Der nimmer ruhige verschmitzte Cacopist, Ein Arbeit-seelger Alchymist, Der Tag und Nacht aus Bley, und aus verbrannten Kohlen, Der Weisen Stein beschäfftigt war zu holen;
Dem aber nun, weil er so offt betrogen, Sein letzter Heller auch aus dem Camin geflogen, Ward von dem mächtigen und reichen Agathander In seiner Klufft besucht, wo schwartz berauchte Wände,
Wo Schlacken sonder Maaß, wo Tiegel ohne Zahl, Wo Oefen sonder Ende, Und welche nun, seit so viel Jahren, Zum ersten mahl
Vom Feur und Kohlen leer und kalt, Bey Hauffen anzutreffen waren. Aus diesem Schwefel-Loch und finstern Aufenthalt, Wird Cacopist, mit vieler Höflichkeit
Und Bitten, in ein Schloß gezogen, Das Agathander erst vor kurtzer Zeit, Nebst einem mehr als Königlichen Garten, Erbaut und angelegt. Die Pracht, Vollkommenheit,
Die Bau-Kunst, tausend Arten Von fremder Seltenheit, Fontainen, Grotten und Alleen; Die fast nicht abzusehen seyn;
Gebüsche voller Nachtigallen Gewässer die von Stein auf Stein Mit murmelndem Geriesel fallen, Sind ja so schön daselbst, als zu Jertzbeck, zu sehen.
Was denckst du nun, wie Cacopist, Der nunmehr mehr im Paradise Als wie in einem Garten ist, Sich gegen alle Pracht erwiese?

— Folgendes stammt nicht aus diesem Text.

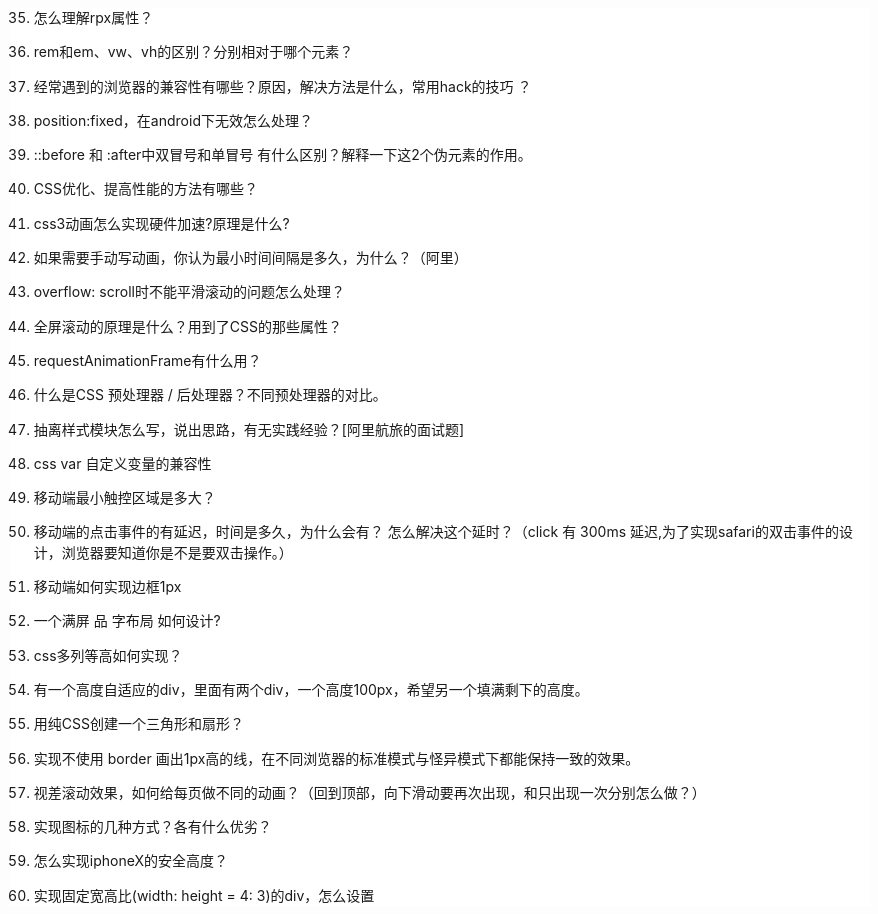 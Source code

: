35. 怎么理解rpx属性？

36. rem和em、vw、vh的区别？分别相对于哪个元素？

37. 经常遇到的浏览器的兼容性有哪些？原因，解决方法是什么，常用hack的技巧 ？

38. position:fixed，在android下无效怎么处理？

39. ::before 和 :after中双冒号和单冒号 有什么区别？解释一下这2个伪元素的作用。

40. CSS优化、提高性能的方法有哪些？

41. css3动画怎么实现硬件加速?原理是什么?

42. 如果需要手动写动画，你认为最小时间间隔是多久，为什么？（阿里）

43. overflow: scroll时不能平滑滚动的问题怎么处理？

44. 全屏滚动的原理是什么？用到了CSS的那些属性？

45. requestAnimationFrame有什么用？

46. 什么是CSS 预处理器 / 后处理器？不同预处理器的对比。

47. 抽离样式模块怎么写，说出思路，有无实践经验？[阿里航旅的面试题]

48. css var 自定义变量的兼容性

49. 移动端最小触控区域是多大？

50. 移动端的点击事件的有延迟，时间是多久，为什么会有？ 怎么解决这个延时？（click 有 300ms 延迟,为了实现safari的双击事件的设计，浏览器要知道你是不是要双击操作。）

51. 移动端如何实现边框1px

52. 一个满屏 品 字布局 如何设计?

53. css多列等高如何实现？

54. 有一个高度自适应的div，里面有两个div，一个高度100px，希望另一个填满剩下的高度。

55. 用纯CSS创建一个三角形和扇形？

56. 实现不使用 border 画出1px高的线，在不同浏览器的标准模式与怪异模式下都能保持一致的效果。

57. 视差滚动效果，如何给每页做不同的动画？（回到顶部，向下滑动要再次出现，和只出现一次分别怎么做？）

58. 实现图标的几种方式？各有什么优劣？

59. 怎么实现iphoneX的安全高度？

60. 实现固定宽高比(width: height = 4: 3)的div，怎么设置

Was meinest du? Er stopffte Nas’ und Ohr, und knipff die Augen zu; Um in den eitlen Gold-Gedancken Sich nicht zu stören,
Auch seinen Gönner nicht zu ehren, Wollt er nicht riechen, sehn noch hören. Die Bosheit nun ward Agathander gleich, Doch ohn Betrübniß nicht, gewahr:
Und, sonder sich mit ihm zu zancken und zu streiten, Ließ er ihn wiederüm in seine Höle leiten. Ach leider! wären nur nicht viele Christen In dieser schönen Welt dergleichen Cacopisten!